## What is being asked
Which lines in the records below contain the word "expect"? Copy each one.

*** Opening of Source material ***

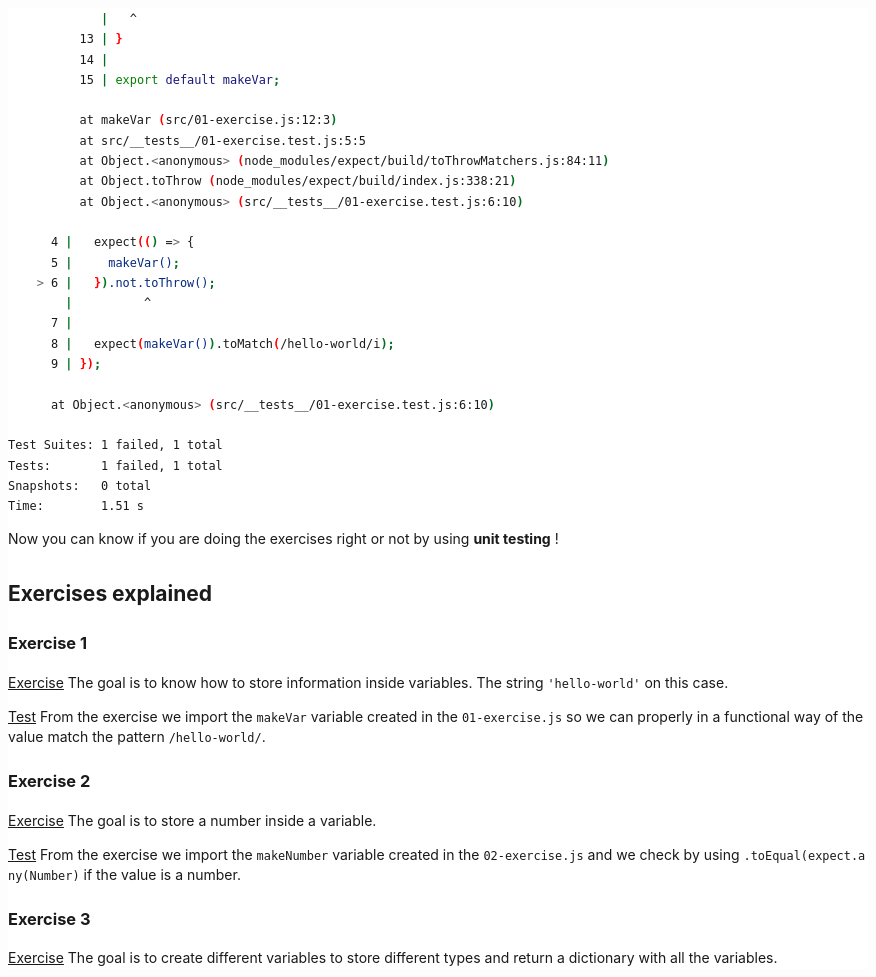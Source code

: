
 ```bash
             |   ^
          13 | }
          14 | 
          15 | export default makeVar;

          at makeVar (src/01-exercise.js:12:3)
          at src/__tests__/01-exercise.test.js:5:5
          at Object.<anonymous> (node_modules/expect/build/toThrowMatchers.js:84:11)
          at Object.toThrow (node_modules/expect/build/index.js:338:21)
          at Object.<anonymous> (src/__tests__/01-exercise.test.js:6:10)

      4 |   expect(() => {
      5 |     makeVar();
    > 6 |   }).not.toThrow();
        |          ^
      7 | 
      8 |   expect(makeVar()).toMatch(/hello-world/i);
      9 | });

      at Object.<anonymous> (src/__tests__/01-exercise.test.js:6:10)

Test Suites: 1 failed, 1 total
Tests:       1 failed, 1 total
Snapshots:   0 total
Time:        1.51 s
```

Now you can know if you are doing the exercises right or not by using **unit testing** !

## Exercises explained

### Exercise 1
[Exercise](/programming-fundamentals/values-types-operators-exercises/src/01-exercise.js) The goal is to know how to store information inside variables. The string `'hello-world'` on this case.

[Test](/programming-fundamentals/values-types-operators-exercises/src/__tests__/01-exercise.test.js) From the exercise we import the `makeVar` variable created in the `01-exercise.js` so we can properly in a functional way of the value match the pattern `/hello-world/`.

### Exercise 2
[Exercise](/programming-fundamentals/values-types-operators-exercises/src/02-exercise.js) The goal is to store a number inside a variable.

[Test](/programming-fundamentals/values-types-operators-exercises/src/__tests__/02-exercise.test.js) From the exercise we import the `makeNumber` variable created in the `02-exercise.js` and we check by using `.toEqual(expect.any(Number)` if the value is a number.

### Exercise 3
[Exercise](/programming-fundamentals/values-types-operators-exercises/src/03-exercise.js) The goal is to create different variables to store different types and return a dictionary with all the variables.
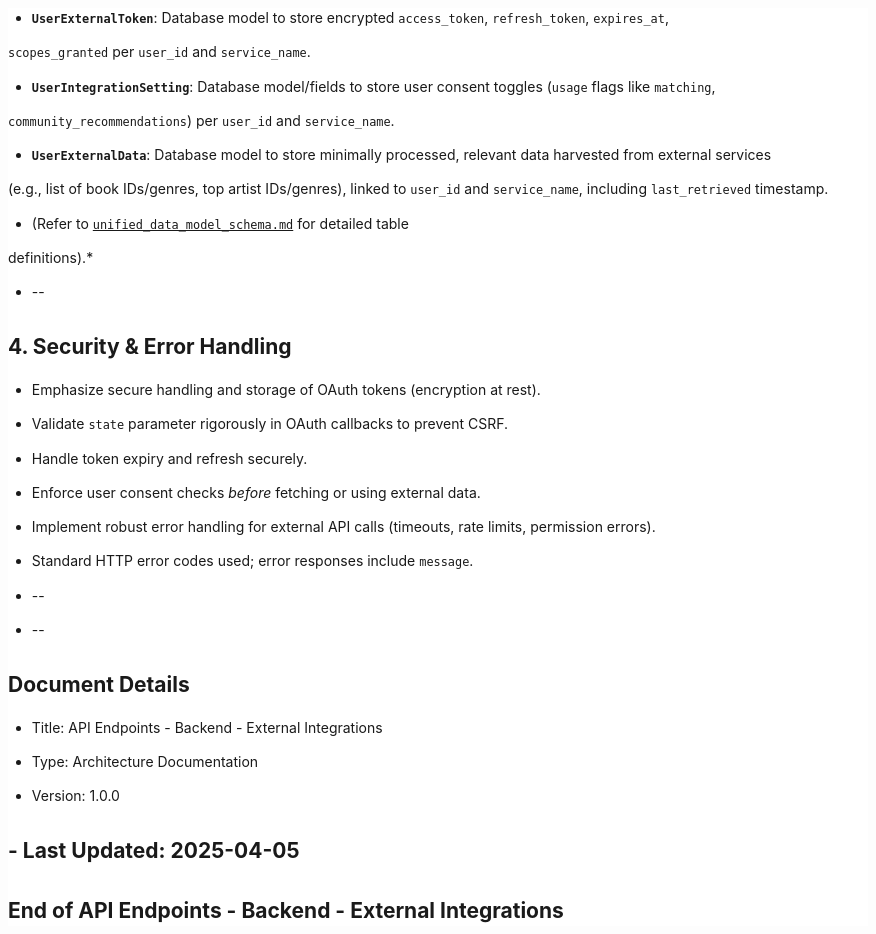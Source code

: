 *   **`UserExternalToken`**: Database model to store encrypted `access_token`, `refresh_token`, `expires_at`,

`scopes_granted` per `user_id` and `service_name`.

*   **`UserIntegrationSetting`**: Database model/fields to store user consent toggles (`usage` flags like `matching`,

`community_recommendations`) per `user_id` and `service_name`.

*   **`UserExternalData`**: Database model to store minimally processed, relevant data harvested from external services

(e.g., list of book IDs/genres, top artist IDs/genres), linked to `user_id` and `service_name`, including
`last_retrieved` timestamp.

* (Refer to [`unified_data_model_schema.md`](../../architecture/database/unified_data_model_schema.md) for detailed table

definitions).*

* --

## 4. Security & Error Handling

*   Emphasize secure handling and storage of OAuth tokens (encryption at rest).
*   Validate `state` parameter rigorously in OAuth callbacks to prevent CSRF.
*   Handle token expiry and refresh securely.
*   Enforce user consent checks *before* fetching or using external data.
*   Implement robust error handling for external API calls (timeouts, rate limits, permission errors).
*   Standard HTTP error codes used; error responses include `message`.

* --

* --

## Document Details

* Title: API Endpoints - Backend - External Integrations

* Type: Architecture Documentation

* Version: 1.0.0

## - Last Updated: 2025-04-05

## End of API Endpoints - Backend - External Integrations
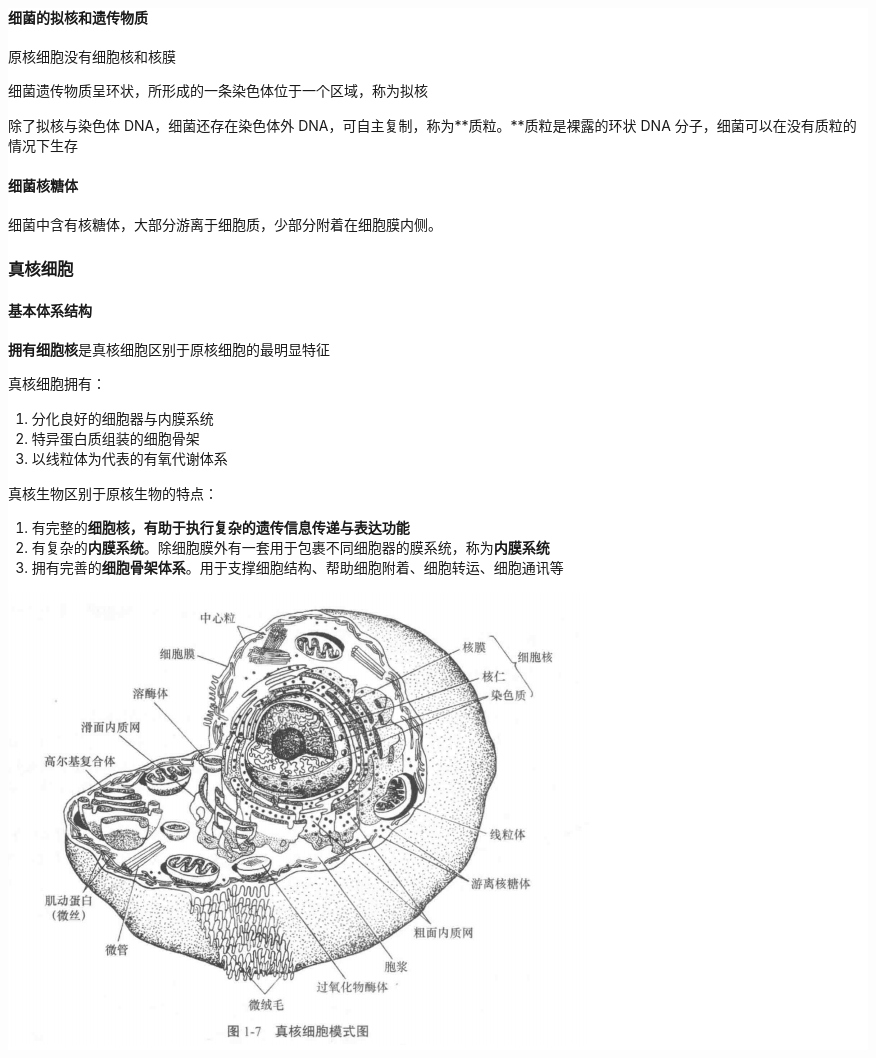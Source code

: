 #### 细菌的拟核和遗传物质

原核细胞没有细胞核和核膜

细菌遗传物质呈环状，所形成的一条染色体位于一个区域，称为拟核

除了拟核与染色体 DNA，细菌还存在染色体外 DNA，可自主复制，称为**质粒。**质粒是裸露的环状 DNA 分子，细菌可以在没有质粒的情况下生存

#### 细菌核糖体

细菌中含有核糖体，大部分游离于细胞质，少部分附着在细胞膜内侧。

### 真核细胞

#### 基本体系结构

**拥有细胞核**是真核细胞区别于原核细胞的最明显特征

真核细胞拥有：

1. 分化良好的细胞器与内膜系统
2. 特异蛋白质组装的细胞骨架
3. 以线粒体为代表的有氧代谢体系

真核生物区别于原核生物的特点：

1. 有完整的**细胞核，有助于执行复杂的遗传信息传递与表达功能**
2. 有复杂的**内膜系统**。除细胞膜外有一套用于包裹不同细胞器的膜系统，称为**内膜系统**
3. 拥有完善的**细胞骨架体系**。用于支撑细胞结构、帮助细胞附着、细胞转运、细胞通讯等

![1757325545593](./细胞生物学/1757325545593.png)
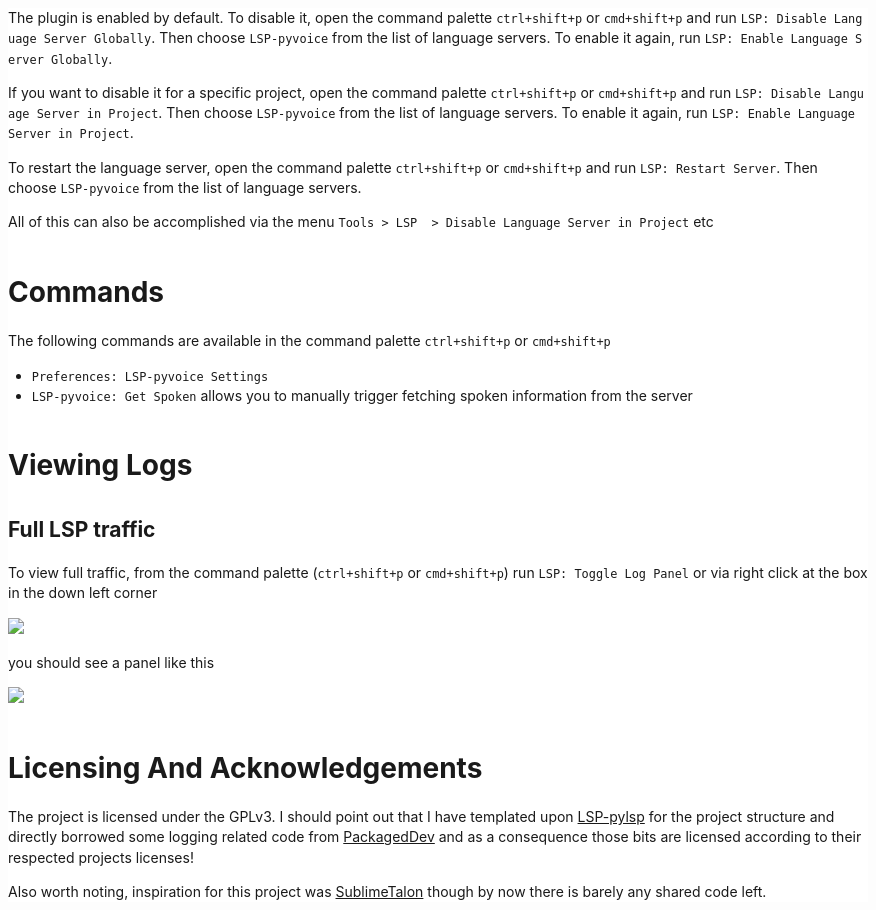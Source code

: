 The plugin is enabled by default. To disable it, open the command palette `ctrl+shift+p` or `cmd+shift+p` and run `LSP: Disable Language Server Globally`. Then choose `LSP-pyvoice` from the list of language servers. To enable it again, run `LSP: Enable Language Server Globally`.

If you want to disable it for a specific project, open the command palette `ctrl+shift+p` or `cmd+shift+p` and run `LSP: Disable Language Server in Project`. Then choose `LSP-pyvoice` from the list of language servers.  To enable it again, run `LSP: Enable Language Server in Project`.

To restart the language server, open the command palette `ctrl+shift+p` or `cmd+shift+p` and run `LSP: Restart Server`. Then choose `LSP-pyvoice` from the list of language servers.

All of this can also be accomplished via the menu `Tools > LSP  > Disable Language Server in Project` etc



# Commands

The following commands are available in the command palette `ctrl+shift+p` or `cmd+shift+p`

- `Preferences: LSP-pyvoice Settings`
- `LSP-pyvoice: Get Spoken` allows you to manually trigger fetching spoken  information from the server


# Viewing Logs



## Full LSP traffic

To view full traffic, from the command palette (`ctrl+shift+p` or `cmd+shift+p`) run `LSP: Toggle Log Panel` or via right click at the box in the down left corner

![](https://github.com/PythonVoiceCodingPlugin/assets/blob/main/sublime/traffic_open.png)

you should see a panel like this

![](https://github.com/PythonVoiceCodingPlugin/assets/blob/main/sublime/traffic_logs.png)



# Licensing And Acknowledgements

The project is licensed under the GPLv3. I should point out that I have templated upon [LSP-pylsp](https://github.com/sublimelsp/LSP-pylsp) for the project structure and directly borrowed some logging related code from [PackagedDev](https://github.com/SublimeText/PackageDev/blob/master/) and as a consequence those bits are licensed according to their respected projects licenses!

Also worth noting, inspiration for this project was [SublimeTalon](https://github.com/trishume/SublimeTalon/blob/master/sublime_talon.py) though by now there is barely any shared code left.
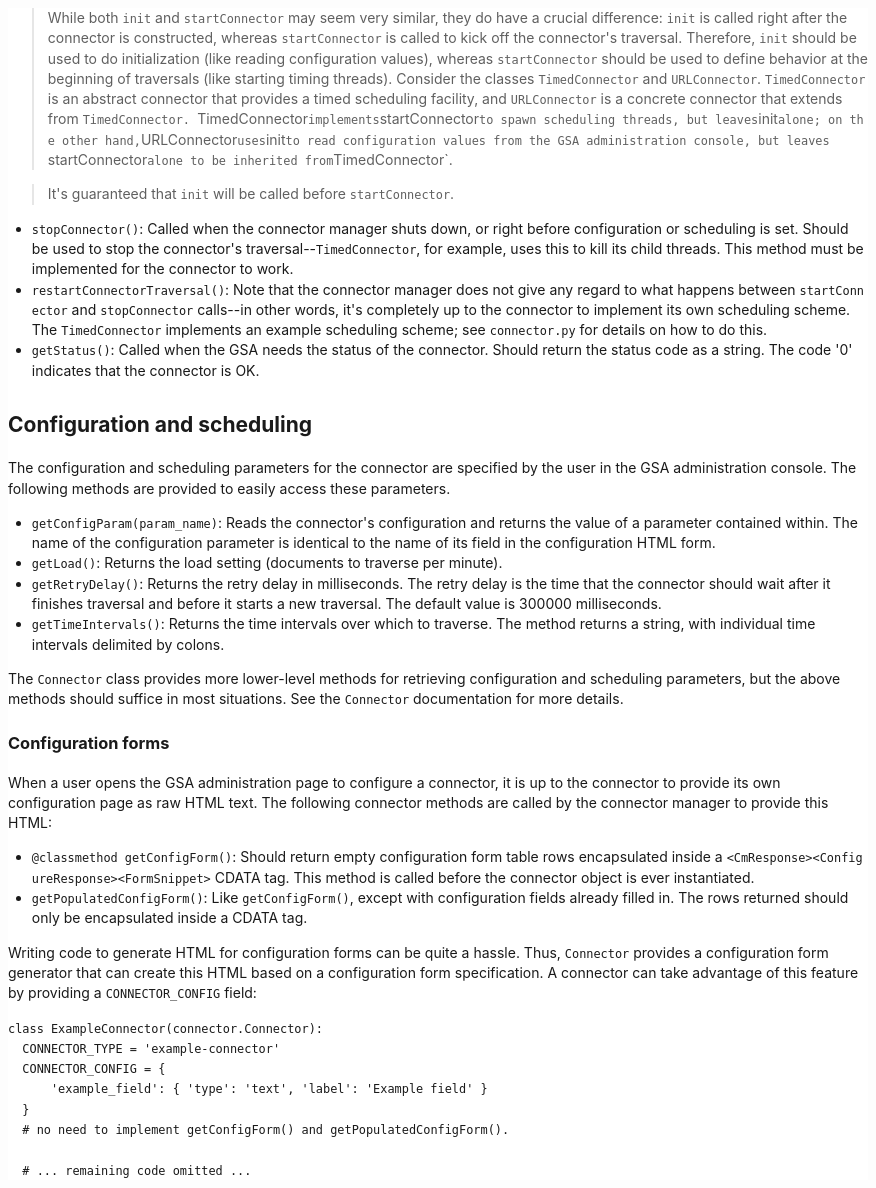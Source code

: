 > While both `init` and `startConnector` may seem very similar, they do have a crucial difference: `init` is called right after the connector is constructed, whereas `startConnector` is called to kick off the connector's traversal. Therefore, `init` should be used to do initialization (like reading configuration values), whereas `startConnector` should be used to define behavior at the beginning of traversals (like starting timing threads). Consider the classes `TimedConnector` and `URLConnector`. `TimedConnector` is an abstract connector that provides a timed scheduling facility, and `URLConnector` is a concrete connector that extends from `TimedConnector. `TimedConnector` implements `startConnector` to spawn scheduling threads, but leaves `init` alone; on the other hand, `URLConnector` uses `init` to read configuration values from the GSA administration console, but leaves `startConnector` alone to be inherited from `TimedConnector`.

> It's guaranteed that `init` will be called before `startConnector`.

  * `stopConnector()`: Called when the connector manager shuts down, or right before configuration or scheduling is set. Should be used to stop the connector's traversal--`TimedConnector`, for example, uses this to kill its child threads. This method must be implemented for the connector to work.
  * `restartConnectorTraversal()`:
Note that the connector manager does not give any regard to what happens between `startConnector` and `stopConnector` calls--in other words, it's completely up to the connector to implement its own scheduling scheme. The `TimedConnector` implements an example scheduling scheme; see `connector.py` for details on how to do this.
  * `getStatus()`: Called when the GSA needs the status of the connector. Should return the status code as a string. The code '0' indicates that the connector is OK.

## Configuration and scheduling ##
The configuration and scheduling parameters for the connector are specified by the user in the GSA administration console. The following methods are provided to easily access these parameters.
  * `getConfigParam(param_name)`: Reads the connector's configuration and returns the value of a parameter contained within. The name of the configuration parameter is identical to the name of its field in the configuration HTML form.
  * `getLoad()`: Returns the load setting (documents to traverse per minute).
  * `getRetryDelay()`: Returns the retry delay in milliseconds. The retry delay is the time that the connector should wait after it finishes traversal and before it starts a new traversal. The default value is 300000 milliseconds.
  * `getTimeIntervals()`: Returns the time intervals over which to traverse. The method returns a string, with individual time intervals delimited by colons.

The `Connector` class provides more lower-level methods for retrieving configuration and scheduling parameters, but the above methods should suffice in most situations. See the `Connector` documentation for more details.

### Configuration forms ###
When a user opens the GSA administration page to configure a connector, it is up to the connector to provide its own configuration page as raw HTML text. The following connector methods are called by the connector manager to provide this HTML:
  * `@classmethod getConfigForm()`: Should return empty configuration form table rows encapsulated inside a `<CmResponse><ConfigureResponse><FormSnippet>` CDATA tag. This method is called before the connector object is ever instantiated.
  * `getPopulatedConfigForm()`: Like `getConfigForm()`, except with configuration fields already filled in. The rows returned should only be encapsulated inside a CDATA tag.

Writing code to generate HTML for configuration forms can be quite a hassle. Thus, `Connector` provides a configuration form generator that can create this HTML based on a configuration form specification. A connector can take advantage of this feature by providing a `CONNECTOR_CONFIG` field:
```
class ExampleConnector(connector.Connector):
  CONNECTOR_TYPE = 'example-connector'
  CONNECTOR_CONFIG = {
      'example_field': { 'type': 'text', 'label': 'Example field' }
  }
  # no need to implement getConfigForm() and getPopulatedConfigForm().

  # ... remaining code omitted ...
```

*** Close of Source material ***

## Response below
          at Object.<anonymous> (node_modules/expect/build/toThrowMatchers.js:84:11)
          at Object.toThrow (node_modules/expect/build/index.js:338:21)
      4 |   expect(() => {
      8 |   expect(makeVar()).toMatch(/hello-world/i);
[Test](/programming-fundamentals/values-types-operators-exercises/src/__tests__/02-exercise.test.js) From the exercise we import the `makeNumber` variable created in the `02-exercise.js` and we check by using `.toEqual(expect.any(Number)` if the value is a number.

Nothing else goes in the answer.